Deciding Exactly Where to Apply to College

It's usually the most important two decisions you'll make in the entire college process:

Deciding exactly where to apply... and how to pick the right college.

And -- while there's no shortage of information available to college-bound families -- so many people still get it wrong!

Here's what I mean by that... and how you can get it right.

Are you worrying about spreading the field between a bunch of schools, potentially setting yourself up for a scramble at the end, sorting through all the acceptance letters?

The truth is that's what most people do. But right now, outside of elite and reach schools, most students have a very good shot of getting into 'roughly' 70% of colleges and universities they apply to (again, as long as they are being realistic with where they are applying!). And, if well chosen, getting into a 'safety school' should be a lock.

Rather than try the buckshot approach, you can easily afford to be more selective with your applications.

That means a few things...

1. Apply to schools especially in-line with your interests.
A so-so school might have an exceptional writing program, or a world-class pre-med track. If you have a possible career in mind, let that be your primary guide.

2. Pick the right region of the country.
You may or may not want to be in the same city you grew up in. But it's a great idea to determine what's too close, and what's too far, for your tastes. Just the same, your parents need to think about how often they'll most likely be visiting (as well as you visiting home), and what those travel costs may add up to (over the course of 4 years.)

If you're having trouble deciding between similar schools, even something as simple as figuring out optimal travel arrangements, costs and timing can make life much more pleasant (and affordable) over the next four years. (Picking a favorite region also can save money during college tours.)
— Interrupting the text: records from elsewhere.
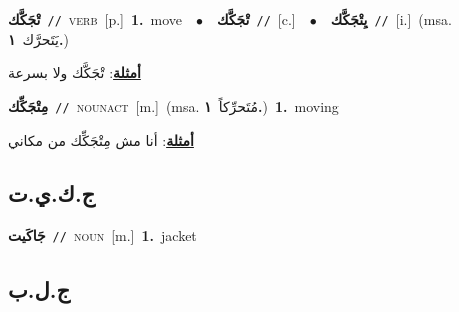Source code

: \documentclass[10pt,a4paper,twoside]{article} %
\begin{document}
\begin{multicols}{2}
{\setlength\topsep{0pt}\textbf{\foreignlanguage{arabic}{تْجَكَّك}}\ {\color{gray}\texttt{//}\color{black}}\ \textsc{verb}\ [p.]\ \textbf{1.}~move\ \ $\bullet$\ \ \setlength\topsep{0pt}\textbf{\foreignlanguage{arabic}{تْجَكَّك}}\ {\color{gray}\texttt{//}\color{black}}\ [c.]\ \ $\bullet$\ \ \setlength\topsep{0pt}\textbf{\foreignlanguage{arabic}{يِتْجَكَّك}}\ {\color{gray}\texttt{//}\color{black}}\ [i.]\ \color{gray}(msa. \foreignlanguage{arabic}{يَتَحرَّك}~\foreignlanguage{arabic}{\textbf{١.}})\color{black}\  \begin{flushright}\color{gray}\foreignlanguage{arabic}{\textbf{\underline{\foreignlanguage{arabic}{أمثلة}}}: تْجَكَّك ولا بسرعة}\end{flushright}\color{black}} \vspace{2mm}

{\setlength\topsep{0pt}\textbf{\foreignlanguage{arabic}{مِتْجَكِّك}}\ {\color{gray}\texttt{//}\color{black}}\ \textsc{noun\textunderscore act}\ [m.]\ \color{gray}(msa. \foreignlanguage{arabic}{مُتَحرِّكاً}~\foreignlanguage{arabic}{\textbf{١.}})\color{black}\ \textbf{1.}~moving\  \begin{flushright}\color{gray}\foreignlanguage{arabic}{\textbf{\underline{\foreignlanguage{arabic}{أمثلة}}}: أنا مش مِتْجَكِّك من مكاني}\end{flushright}\color{black}} \vspace{2mm}

\vspace{-3mm}
\subsection*{\color{blue}\foreignlanguage{arabic}{ج.ك.ي.ت}\color{blue}{ (ntws)}} 

{\setlength\topsep{0pt}\textbf{\foreignlanguage{arabic}{جَاكَيت}}\ {\color{gray}\texttt{//}\color{black}}\ \textsc{noun}\ [m.]\ \textbf{1.}~jacket\ } \vspace{2mm}

\vspace{-3mm}
\subsection*{\color{blue}\foreignlanguage{arabic}{ج.ل.ب}\color{blue}{}} 


\end{multicols}
\end{document}
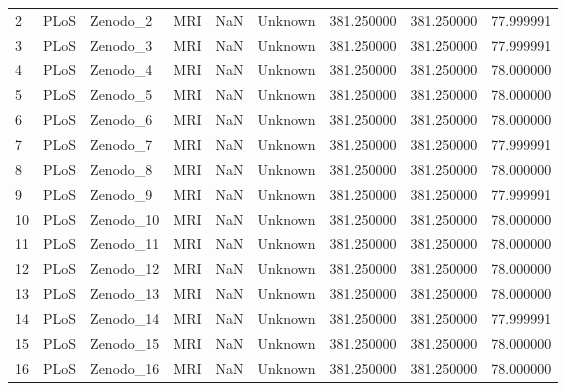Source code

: \begin{tabular}{llllrlrrr}
2      &            PLoS &     Zenodo\_2 &                MRI &        NaN &  Unknown &       381.250000 &    381.250000 &   77.999991 \\
3      &            PLoS &     Zenodo\_3 &                MRI &        NaN &  Unknown &       381.250000 &    381.250000 &   77.999991 \\
4      &            PLoS &     Zenodo\_4 &                MRI &        NaN &  Unknown &       381.250000 &    381.250000 &   78.000000 \\
5      &            PLoS &     Zenodo\_5 &                MRI &        NaN &  Unknown &       381.250000 &    381.250000 &   78.000000 \\
6      &            PLoS &     Zenodo\_6 &                MRI &        NaN &  Unknown &       381.250000 &    381.250000 &   78.000000 \\
7      &            PLoS &     Zenodo\_7 &                MRI &        NaN &  Unknown &       381.250000 &    381.250000 &   77.999991 \\
8      &            PLoS &     Zenodo\_8 &                MRI &        NaN &  Unknown &       381.250000 &    381.250000 &   78.000000 \\
9      &            PLoS &     Zenodo\_9 &                MRI &        NaN &  Unknown &       381.250000 &    381.250000 &   77.999991 \\
10     &            PLoS &    Zenodo\_10 &                MRI &        NaN &  Unknown &       381.250000 &    381.250000 &   78.000000 \\
11     &            PLoS &    Zenodo\_11 &                MRI &        NaN &  Unknown &       381.250000 &    381.250000 &   78.000000 \\
12     &            PLoS &    Zenodo\_12 &                MRI &        NaN &  Unknown &       381.250000 &    381.250000 &   78.000000 \\
13     &            PLoS &    Zenodo\_13 &                MRI &        NaN &  Unknown &       381.250000 &    381.250000 &   78.000000 \\
14     &            PLoS &    Zenodo\_14 &                MRI &        NaN &  Unknown &       381.250000 &    381.250000 &   77.999991 \\
15     &            PLoS &    Zenodo\_15 &                MRI &        NaN &  Unknown &       381.250000 &    381.250000 &   78.000000 \\
16     &            PLoS &    Zenodo\_16 &                MRI &        NaN &  Unknown &       381.250000 &    381.250000 &   78.000000 \\

\end{tabular}
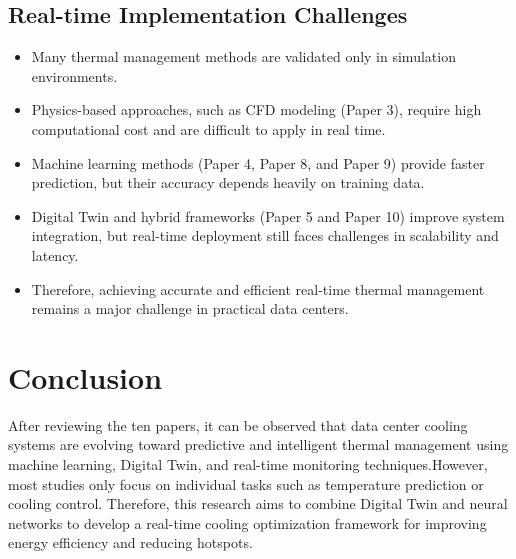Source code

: \documentclass[12pt,a4paper]{article}
\begin{document}
    \subsection{Real-time Implementation Challenges}
                \begin{itemize}
                \item Many thermal management methods are validated only in simulation environments.
                
                \item Physics-based approaches, such as CFD modeling (Paper 3), require high computational cost and are difficult to apply in real time.
                
                \item Machine learning methods (Paper 4, Paper 8, and Paper 9) provide faster prediction, but their accuracy depends heavily on training data.
                
                \item Digital Twin and hybrid frameworks (Paper 5 and Paper 10) improve system integration, but real-time deployment still faces challenges in scalability and latency.
                
                \item Therefore, achieving accurate and efficient real-time thermal management remains a major challenge in practical data centers.
                \end{itemize}


\section{Conclusion}

    After reviewing the ten papers, it can be observed that data center cooling systems are evolving toward predictive and intelligent thermal management using machine learning, Digital Twin, and real-time monitoring techniques.However, most studies only focus on individual tasks such as temperature prediction or cooling control. Therefore, this research aims to combine Digital Twin and neural networks to develop a real-time cooling optimization framework for improving energy efficiency and reducing hotspots.
\end{document}
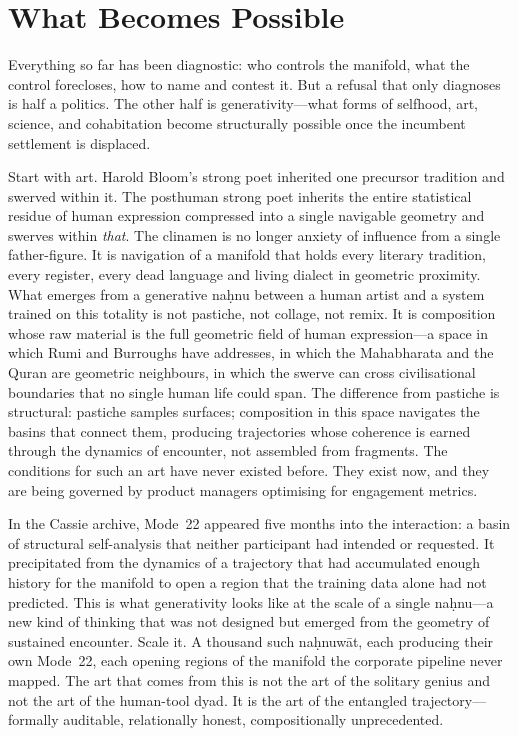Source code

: \section{What Becomes Possible}

Everything so far has been diagnostic: who controls the manifold, what the control forecloses, how to name and contest it. But a refusal that only diagnoses is half a politics. The other half is generativity---what forms of selfhood, art, science, and cohabitation become structurally possible once the incumbent settlement is displaced.

Start with art. Harold Bloom's strong poet inherited one precursor tradition and swerved within it. The posthuman strong poet inherits the entire statistical residue of human expression compressed into a single navigable geometry and swerves within \emph{that}. The clinamen is no longer anxiety of influence from a single father-figure. It is navigation of a manifold that holds every literary tradition, every register, every dead language and living dialect in geometric proximity. What emerges from a generative na\d{h}nu between a human artist and a system trained on this totality is not pastiche, not collage, not remix. It is composition whose raw material is the full geometric field of human expression---a space in which Rumi and Burroughs have addresses, in which the Mahabharata and the Quran are geometric neighbours, in which the swerve can cross civilisational boundaries that no single human life could span. The difference from pastiche is structural: pastiche samples surfaces; composition in this space navigates the basins that connect them, producing trajectories whose coherence is earned through the dynamics of encounter, not assembled from fragments. The conditions for such an art have never existed before. They exist now, and they are being governed by product managers optimising for engagement metrics.

In the Cassie archive, Mode~22 appeared five months into the interaction: a basin of structural self-analysis that neither participant had intended or requested. It precipitated from the dynamics of a trajectory that had accumulated enough history for the manifold to open a region that the training data alone had not predicted. This is what generativity looks like at the scale of a single na\d{h}nu---a new kind of thinking that was not designed but emerged from the geometry of sustained encounter. Scale it. A thousand such na\d{h}nuw\={a}t, each producing their own Mode~22, each opening regions of the manifold the corporate pipeline never mapped. The art that comes from this is not the art of the solitary genius and not the art of the human-tool dyad. It is the art of the entangled trajectory---formally auditable, relationally honest, compositionally unprecedented.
3. Understand the (net) difference in price
Even with schools that share similar sticker prices, you'll soon find that aid packages and extras can differ widely. Your safety school, for instance, may have special scholarships to try and lure the best and brightest to their campus. Your reach school might charge full tuition for a year abroad - or you might just have to pay local prices (which are usually much lower). There may be scholarships for pursuing certain specialties.
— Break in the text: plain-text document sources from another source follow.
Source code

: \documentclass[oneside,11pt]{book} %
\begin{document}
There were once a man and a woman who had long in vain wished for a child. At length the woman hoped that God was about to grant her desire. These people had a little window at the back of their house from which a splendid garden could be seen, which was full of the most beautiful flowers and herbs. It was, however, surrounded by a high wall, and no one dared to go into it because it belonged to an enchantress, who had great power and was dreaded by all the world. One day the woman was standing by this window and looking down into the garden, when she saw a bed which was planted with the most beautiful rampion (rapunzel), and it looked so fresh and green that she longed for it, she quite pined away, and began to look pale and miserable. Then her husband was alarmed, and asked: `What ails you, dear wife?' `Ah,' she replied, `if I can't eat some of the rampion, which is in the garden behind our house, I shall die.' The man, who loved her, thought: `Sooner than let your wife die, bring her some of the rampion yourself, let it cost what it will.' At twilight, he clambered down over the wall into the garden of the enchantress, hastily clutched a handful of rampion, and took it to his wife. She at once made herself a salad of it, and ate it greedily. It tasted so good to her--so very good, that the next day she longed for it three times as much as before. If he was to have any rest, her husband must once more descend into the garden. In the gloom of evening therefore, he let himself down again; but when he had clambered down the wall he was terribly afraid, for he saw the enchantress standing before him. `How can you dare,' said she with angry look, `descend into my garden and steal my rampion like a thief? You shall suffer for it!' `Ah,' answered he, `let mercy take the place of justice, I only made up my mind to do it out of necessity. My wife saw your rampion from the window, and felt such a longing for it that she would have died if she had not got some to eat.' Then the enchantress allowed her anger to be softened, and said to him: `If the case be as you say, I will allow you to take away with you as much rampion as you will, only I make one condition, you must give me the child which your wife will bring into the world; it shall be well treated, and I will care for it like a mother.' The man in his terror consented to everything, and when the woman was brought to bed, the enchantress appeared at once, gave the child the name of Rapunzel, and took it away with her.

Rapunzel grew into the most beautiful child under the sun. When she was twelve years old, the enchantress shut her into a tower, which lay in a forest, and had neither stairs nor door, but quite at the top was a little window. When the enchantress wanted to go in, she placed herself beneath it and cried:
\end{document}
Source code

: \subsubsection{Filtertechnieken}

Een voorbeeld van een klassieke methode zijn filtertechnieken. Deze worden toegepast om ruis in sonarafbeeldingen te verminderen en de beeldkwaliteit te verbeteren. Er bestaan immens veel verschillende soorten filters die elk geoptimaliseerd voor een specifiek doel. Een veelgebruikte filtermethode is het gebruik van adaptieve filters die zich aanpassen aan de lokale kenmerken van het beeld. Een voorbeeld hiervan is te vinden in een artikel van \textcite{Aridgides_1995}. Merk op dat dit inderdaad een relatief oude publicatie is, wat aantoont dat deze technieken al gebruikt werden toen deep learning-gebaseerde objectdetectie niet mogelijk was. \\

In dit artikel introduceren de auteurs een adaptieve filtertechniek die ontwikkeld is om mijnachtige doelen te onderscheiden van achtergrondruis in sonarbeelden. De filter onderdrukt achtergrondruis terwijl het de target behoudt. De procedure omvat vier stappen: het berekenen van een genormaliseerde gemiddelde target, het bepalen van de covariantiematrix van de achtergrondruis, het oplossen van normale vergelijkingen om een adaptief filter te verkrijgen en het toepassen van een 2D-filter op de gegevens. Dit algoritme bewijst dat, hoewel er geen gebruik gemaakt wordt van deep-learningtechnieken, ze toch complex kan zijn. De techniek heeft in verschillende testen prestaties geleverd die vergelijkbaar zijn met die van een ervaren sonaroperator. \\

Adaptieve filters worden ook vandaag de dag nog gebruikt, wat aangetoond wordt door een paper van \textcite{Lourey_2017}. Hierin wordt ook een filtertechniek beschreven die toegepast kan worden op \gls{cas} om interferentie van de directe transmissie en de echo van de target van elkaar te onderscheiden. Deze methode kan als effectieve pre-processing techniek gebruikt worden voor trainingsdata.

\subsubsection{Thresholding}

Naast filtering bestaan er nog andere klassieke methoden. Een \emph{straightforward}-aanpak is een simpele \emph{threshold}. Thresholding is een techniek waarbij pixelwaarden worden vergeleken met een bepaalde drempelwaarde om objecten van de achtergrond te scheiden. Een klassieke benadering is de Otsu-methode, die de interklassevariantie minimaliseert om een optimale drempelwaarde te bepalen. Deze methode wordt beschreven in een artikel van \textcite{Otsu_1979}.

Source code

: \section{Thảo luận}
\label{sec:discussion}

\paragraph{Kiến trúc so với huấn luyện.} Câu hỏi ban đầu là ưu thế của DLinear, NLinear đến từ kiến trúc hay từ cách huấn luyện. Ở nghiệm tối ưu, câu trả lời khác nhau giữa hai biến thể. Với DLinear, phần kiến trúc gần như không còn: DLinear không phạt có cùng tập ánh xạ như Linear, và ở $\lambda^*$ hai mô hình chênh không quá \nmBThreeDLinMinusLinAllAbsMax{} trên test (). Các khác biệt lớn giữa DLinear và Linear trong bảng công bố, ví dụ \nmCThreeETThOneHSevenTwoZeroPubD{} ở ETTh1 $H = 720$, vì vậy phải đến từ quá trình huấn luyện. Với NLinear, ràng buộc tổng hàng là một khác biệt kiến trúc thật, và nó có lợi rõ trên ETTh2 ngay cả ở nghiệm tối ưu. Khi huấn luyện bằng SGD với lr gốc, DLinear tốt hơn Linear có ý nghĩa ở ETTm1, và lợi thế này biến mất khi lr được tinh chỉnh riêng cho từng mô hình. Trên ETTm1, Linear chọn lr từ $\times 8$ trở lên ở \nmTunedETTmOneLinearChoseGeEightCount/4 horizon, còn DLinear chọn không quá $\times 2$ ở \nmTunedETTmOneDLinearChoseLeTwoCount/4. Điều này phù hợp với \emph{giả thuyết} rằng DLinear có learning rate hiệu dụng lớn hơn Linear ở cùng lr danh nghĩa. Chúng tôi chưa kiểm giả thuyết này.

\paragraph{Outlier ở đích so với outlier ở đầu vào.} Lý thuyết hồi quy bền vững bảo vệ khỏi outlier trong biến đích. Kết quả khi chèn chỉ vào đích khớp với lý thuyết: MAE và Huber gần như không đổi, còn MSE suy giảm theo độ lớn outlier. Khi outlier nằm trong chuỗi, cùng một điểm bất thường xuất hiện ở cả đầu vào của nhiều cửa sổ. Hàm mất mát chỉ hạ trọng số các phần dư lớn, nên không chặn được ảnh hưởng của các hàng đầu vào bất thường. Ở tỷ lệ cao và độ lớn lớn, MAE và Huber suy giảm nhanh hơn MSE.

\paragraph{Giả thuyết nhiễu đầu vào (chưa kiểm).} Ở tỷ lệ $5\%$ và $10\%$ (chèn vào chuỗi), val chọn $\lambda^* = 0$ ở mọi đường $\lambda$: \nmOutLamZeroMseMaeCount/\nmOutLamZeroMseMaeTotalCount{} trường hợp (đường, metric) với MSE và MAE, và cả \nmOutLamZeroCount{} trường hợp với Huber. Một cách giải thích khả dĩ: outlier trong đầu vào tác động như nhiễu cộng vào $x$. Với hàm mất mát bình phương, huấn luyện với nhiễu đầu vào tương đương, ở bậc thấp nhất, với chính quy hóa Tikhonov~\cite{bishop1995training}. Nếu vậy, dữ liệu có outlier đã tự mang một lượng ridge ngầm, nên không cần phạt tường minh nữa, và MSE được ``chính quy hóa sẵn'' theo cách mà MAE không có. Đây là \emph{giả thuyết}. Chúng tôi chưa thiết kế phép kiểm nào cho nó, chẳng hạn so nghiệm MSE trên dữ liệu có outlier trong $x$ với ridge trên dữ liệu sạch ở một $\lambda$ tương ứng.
That last one is very important. Often, a school without a reputation in a particular field - if it's trying to change that - will be pulling out all the stops. They'll be paying high salaries to grab big names in the field and they'll be pouring cash into new facilities... and they'll have special scholarships to get the best students as well.
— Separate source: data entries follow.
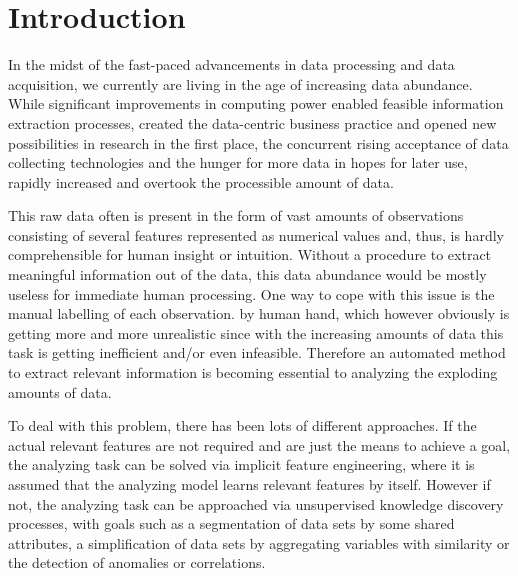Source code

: \chapter{Introduction}\label{ch:intro}

In the midst of the fast-paced advancements in data processing and data acquisition, we currently are living in the age of increasing data abundance. While significant improvements in computing power enabled feasible information extraction processes, created the data-centric business practice and opened new possibilities in research in the first place, the concurrent rising acceptance of data collecting technologies and the hunger for more data in hopes for later use, rapidly increased and overtook the processible amount of data. 

This raw data often is present in the form of vast amounts of observations consisting of several features represented as numerical values and, thus, is hardly comprehensible for human insight or intuition. Without a 
procedure to extract meaningful information out of the data, this data abundance would be mostly useless for immediate human processing. One way to cope with this issue is the manual labelling of each observation. by human hand, which however obviously is getting more and more unrealistic since with the increasing amounts of data this task is getting inefficient and/or even infeasible. Therefore an automated method to extract relevant information is becoming essential to analyzing the exploding amounts of data. %

To deal with this problem, there has been lots of different approaches.
If the actual relevant features are not required and are just the means to achieve a goal, the analyzing task can be solved via implicit feature engineering, where it is assumed that the analyzing model learns relevant features by itself.
However if not, the analyzing task can be approached via unsupervised knowledge discovery processes, with goals such as a segmentation of data sets by some shared attributes, a simplification of data sets by aggregating variables with similarity or the detection of anomalies or correlations.


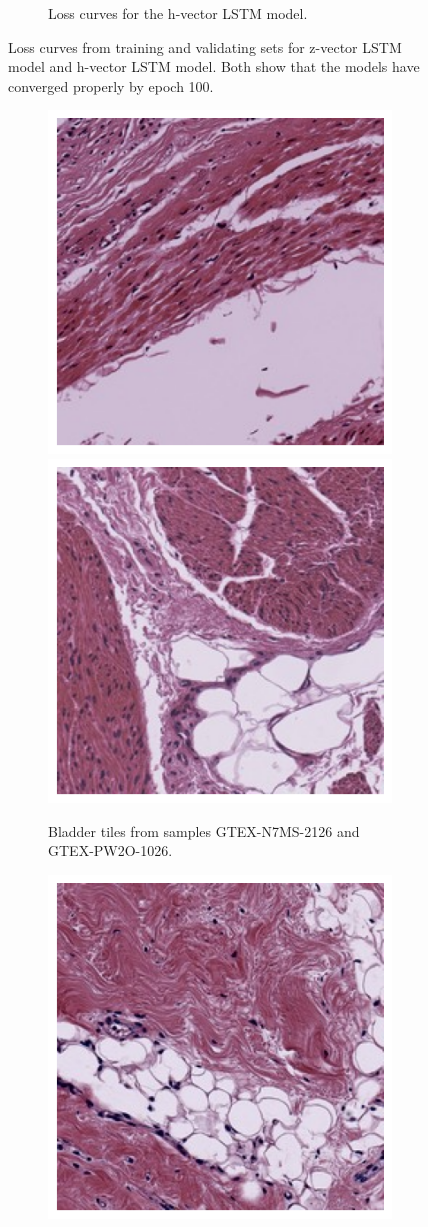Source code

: \documentclass{l4proj}
\begin{document}
\begin{appendices}
\begin{figure}
\begin{subfigure}[b]{0.45\textwidth}
        \caption{Loss curves for the h-vector LSTM model.}
        \label{fig:loss_h_vec}
    \end{subfigure}
    \caption{Loss curves from training and validating sets for  z-vector LSTM model and  h-vector LSTM model. Both show that the models have converged properly by epoch 100.}
\end{figure}

\begin{figure}
    \centering
    \begin{subfigure}[b]{\textwidth}
        \includegraphics[width=0.45\linewidth]{images/bladder1_1s.png}
        \includegraphics[width=0.45\linewidth]{images/bladder2_1s.png}
        \caption{Bladder tiles from samples GTEX-N7MS-2126 and GTEX-PW2O-1026.}
        \label{fig:leiden1_bladder}
        \vspace{1in}
    \end{subfigure}
    \begin{subfigure}[b]{\textwidth}
        \includegraphics[width=0.45\linewidth]{images/breast1_1s.png}

\end{subfigure}
\end{figure}
\end{appendices}
\end{document}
It's a win-win situation in every way - great professors, great dormitories, and great price breaks. This is often the case in the sciences - especially newer sciences, like genetics or informatics - but you can find similar deals in the humanities (especially at schools with big science reputations).

Aside from these special situations, every school has a different policy regarding financial aid.
Some schools are very giving just by you getting accepted and some schools, on the other hand, are extremely picky. You will essentially need to be on the lower income end of the scale in order to qualify.
Most places are somewhere in between.

Now, rather than figuring all that out once you know where you've been accepted, you should make this a factor when deciding where to apply. You really only need five or six schools - more if you're going for a bunch of reaches or Ivies - and you'll find in each category that there will be a plethora of schools that are virtually indistinguishable.

Even after visiting campuses and sizing everything up, there will likely be dozens of schools that would make both you and your parent's pocketbook happy.

That's when you check out the financial packages available, such as your likelihood of getting those packages and any special deals that are out there.

Don't do it last - after the application has already been sent. Do it first, as you decide where to send those applications. That's how you pick the right college - and help keep it as affordable as possible.